Anyway, I'm probably way over the top (or drilled down way too deep - your choice) with this discussion. But this idea of classification for consideration is so essential to a technologist's mindset (and I am certainly a technologist first) that I'm regularly fascinated by the dismissal of interesting ideas because they require classifications to commit them to paper.

A quick to those lamenting the impending All-Star Break: If you like, I can rewrite this post using the dead ball era instead of the Stone Age. Less universal, I dare say, but possible....

Wednesday, July 02, 2008

Another Writer Accidentally Talking About Poetry

"In narrative non-fiction, I know the entire story, and when I find a lull, I just look around in my memory for something that can keep the story interesting until the next thing happens. I know how it's going to end, so I have a certain amount of security while I'm writing, because I know where I'm going.

In fiction, I have no idea what's going to happen until it's actually happening. I mean, I have a basic outline, and I know that I have to get the guy from point A to point B, but everything that happens along the way is a mystery to me until I write it. This is really scary at first, but eventually it becomes pretty cool."

Wil Wheaton, of whom it can no longer really be said "who is probably best known as Star Trek's Wesley Crusher", has long been making the transition from performer of other people's words (read: actor) to creator of his own words (read: writer). Wil has only recently turned his attention to fiction. Like Douglas Adams in yesterday's quote, Wil is acknowledging the mysterious - and "scary"! - element of creating words from nothing more than the absence of words.
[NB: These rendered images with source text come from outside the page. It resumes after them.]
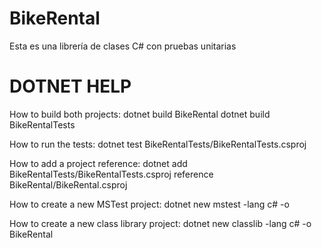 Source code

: # BikeRental
Esta es una librería de clases C# con pruebas unitarias

# DOTNET HELP

How to build both projects:
dotnet build BikeRental
dotnet build BikeRentalTests

How to run the tests:
dotnet test BikeRentalTests/BikeRentalTests.csproj

How to add a project reference:
dotnet add BikeRentalTests/BikeRentalTests.csproj reference BikeRental/BikeRental.csproj

How to create a new MSTest project:
dotnet new mstest -lang c# -o 

How to create a new class library project:
dotnet new classlib -lang c# -o BikeRental
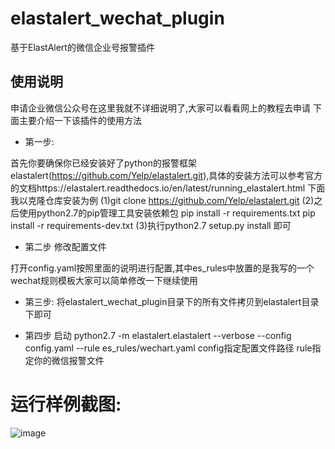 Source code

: # elastalert_wechat_plugin

基于ElastAlert的微信企业号报警插件

## 使用说明
申请企业微信公众号在这里我就不详细说明了,大家可以看看网上的教程去申请
下面主要介绍一下该插件的使用方法
* 第一步:

首先你要确保你已经安装好了python的报警框架elastalert(https://github.com/Yelp/elastalert.git),具体的安装方法可以参考官方的文档https://elastalert.readthedocs.io/en/latest/running_elastalert.html
下面我以克隆仓库安装为例
(1)git clone https://github.com/Yelp/elastalert.git
(2)之后使用python2.7的pip管理工具安装依赖包 pip install -r requirements.txt pip install -r requirements-dev.txt
(3)执行python2.7 setup.py install 即可

* 第二步
修改配置文件

打开config.yaml按照里面的说明进行配置,其中es_rules中放置的是我写的一个wechat规则模板大家可以简单修改一下继续使用

* 第三步:
将elastalert_wechat_plugin目录下的所有文件拷贝到elastalert目录下即可


* 第四步
启动
python2.7 -m elastalert.elastalert --verbose --config config.yaml --rule es_rules/wechart.yaml  config指定配置文件路径  rule指定你的微信报警文件

# 运行样例截图:
![image](https://github.com/Hello-Linux/elastalert_wechat_plugin/blob/master/images/elastalert.jpg)
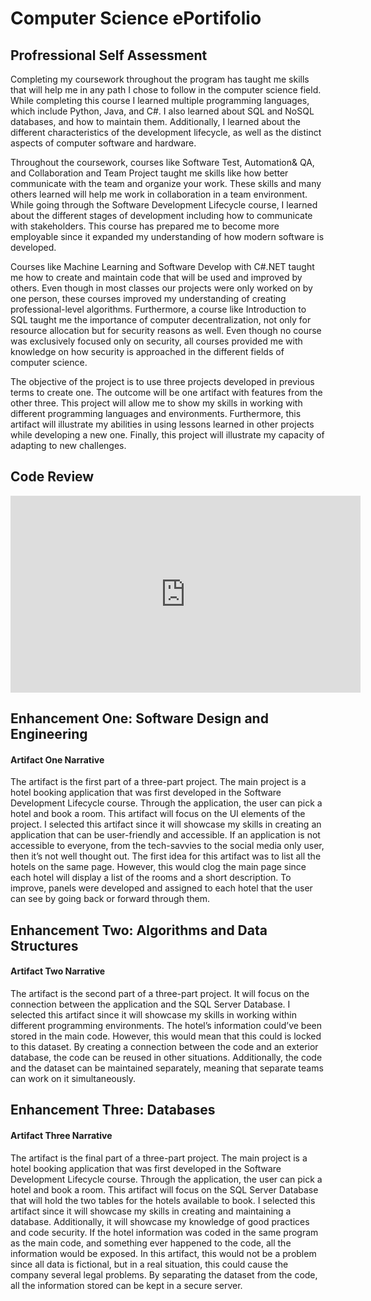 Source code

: # Computer Science ePortifolio 

## Profressional Self Assessment
Completing my coursework throughout the program has taught me skills that will help me in any path I chose to follow in the computer science field. While completing this course I learned multiple programming languages, which include Python, Java, and C#. I also learned about SQL and NoSQL databases, and how to maintain them. Additionally, I learned about the different characteristics of the development lifecycle, as well as the distinct aspects of computer software and hardware.

Throughout the coursework, courses like Software Test, Automation& QA, and Collaboration and Team Project taught me skills like how better communicate with the team and organize your work. These skills and many others learned will help me work in collaboration in a team environment. While going through the Software Development Lifecycle course, I learned about the different stages of development including how to communicate with stakeholders. This course has prepared me to become more employable since it expanded my understanding of how modern software is developed.

Courses like Machine Learning and Software Develop with C#.NET taught me how to create and maintain code that will be used and improved by others. Even though in most classes our projects were only worked on by one person, these courses improved my understanding of creating professional-level algorithms. Furthermore, a course like Introduction to SQL taught me the importance of computer decentralization, not only for resource allocation but for security reasons as well. Even though no course was exclusively focused only on security, all courses provided me with knowledge on how security is approached in the different fields of computer science.  

The objective of the project is to use three projects developed in previous terms to create one. The outcome will be one artifact with features from the other three. This project will allow me to show my skills in working with different programming languages and environments. Furthermore, this artifact will illustrate my abilities in using lessons learned in other projects while developing a new one. Finally, this project will illustrate my capacity of adapting to new challenges.

## Code Review
<iframe width="560" height="315" src="https://www.youtube.com/watch?v=Jh3dXOVigvI" frameborder="0" allow="accelerometer; autoplay; clipboard-write; encrypted-media; gyroscope; picture-in-picture" allowfullscreen></iframe>

## Enhancement One: Software Design and Engineering
#### Artifact One Narrative
  The artifact is the first part of a three-part project. The main project is a hotel booking application that was first developed in the Software Development Lifecycle course. Through the application, the user can pick a hotel and book a room. This artifact will focus on the UI elements of the project. I selected this artifact since it will showcase my skills in creating an application that can be user-friendly and accessible. If an application is not accessible to everyone, from the tech-savvies to the social media only user, then it’s not well thought out. The first idea for this artifact was to list all the hotels on the same page. However, this would clog the main page since each hotel will display a list of the rooms and a short description. To improve, panels were developed and assigned to each hotel that the user can see by going back or forward through them.

## Enhancement Two: Algorithms and Data Structures
#### Artifact Two Narrative
  The artifact is the second part of a three-part project. It will focus on the connection between the application and the SQL Server Database. I selected this artifact since it will showcase my skills in working within different programming environments. The hotel’s information could’ve been stored in the main code. However, this would mean that this could is locked to this dataset. By creating a connection between the code and an exterior database, the code can be reused in other situations. Additionally, the code and the dataset can be maintained separately, meaning that separate teams can work on it simultaneously. 

## Enhancement Three: Databases
#### Artifact Three Narrative
  The artifact is the final part of a three-part project. The main project is a hotel booking application that was first developed in the Software Development Lifecycle course. Through the application, the user can pick a hotel and book a room. This artifact will focus on the SQL Server Database that will hold the two tables for the hotels available to book. I selected this artifact since it will showcase my skills in creating and maintaining a database. Additionally, it will showcase my knowledge of good practices and code security. If the hotel information was coded in the same program as the main code, and something ever happened to the code, all the information would be exposed. In this artifact, this would not be a problem since all data is fictional, but in a real situation, this could cause the company several legal problems. By separating the dataset from the code, all the information stored can be kept in a secure server.
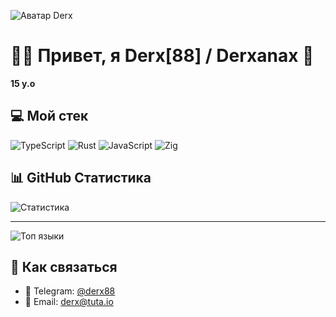 ![Аватар Derx](https://avatars.githubusercontent.com/u/231401743?v=4)

# 🏴‍☠ Привет, я Derx[88] / Derxanax 🎱

__15 y.o__
## 💻 Мой стек

![TypeScript](https://img.shields.io/badge/-TypeScript-3178C6?style=flat-square&logo=typescript&logoColor=white)
![Rust](https://img.shields.io/badge/-Rust-000000?style=flat-square&logo=rust&logoColor=white)
![JavaScript](https://img.shields.io/badge/-JavaScript-F7DF1E?style=flat-square&logo=javascript&logoColor=black)
![Zig](https://img.shields.io/badge/-Zig-EC9221?style=flat-square&logo=zig&logoColor=white)

## 📊 GitHub Статистика

![Статистика](https://github-readme-stats.vercel.app/api?username=derxanax&show_icons=true&theme=radical)

---

![Топ языки](https://github-readme-stats.vercel.app/api/top-langs/?username=derxanax&layout=compact&theme=radical)

## 📱 Как связаться
- 💬 Telegram: [@derx88](https://t.me/derx88)
- 📧 Email: derx@tuta.io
Interestingly, Wheaton is skilled in acting, an artistry foreign and scary to many writers, yet admits to pre-performance jitters when reading his own work (read
his piece on seeing David Sedaris). How deeply felt must be the need to write to face such fear producing AND sharing one's writings?

Tuesday, July 01, 2008

Douglas Adams, Poet

"...I don't know where ideas come from, or even where to look for them. Nor does any writer. This is not quite true, in fact. If you were writing a book on the mating habits of pigs, you'd probably pick up a few goodish ideas by hanging around in a barnyard in a plastic mac, but if fiction is your line, then the only real answer is to drink way too much coffee and buy yourself a desk that doesn't collapse when you beat your head against it.

I exaggerate, of course. That's my job."

Douglas Adams was such a poetic purveyor of fiction, I feel perfectly at ease applying any of his comments to poetry. The only other writer whose prose approaches the poetic unpredictability of Adams', whose next word is so infrequently the one you thought it was going to be, is Woody Allen.

I'm reading The Salmon of Doubt right now, being reminded how brilliant Adams could be. Also recently completed Ron Koertge's Shakespeare Bats Cleanup - which deserves its own entry and Goodreads treatment, to come soon.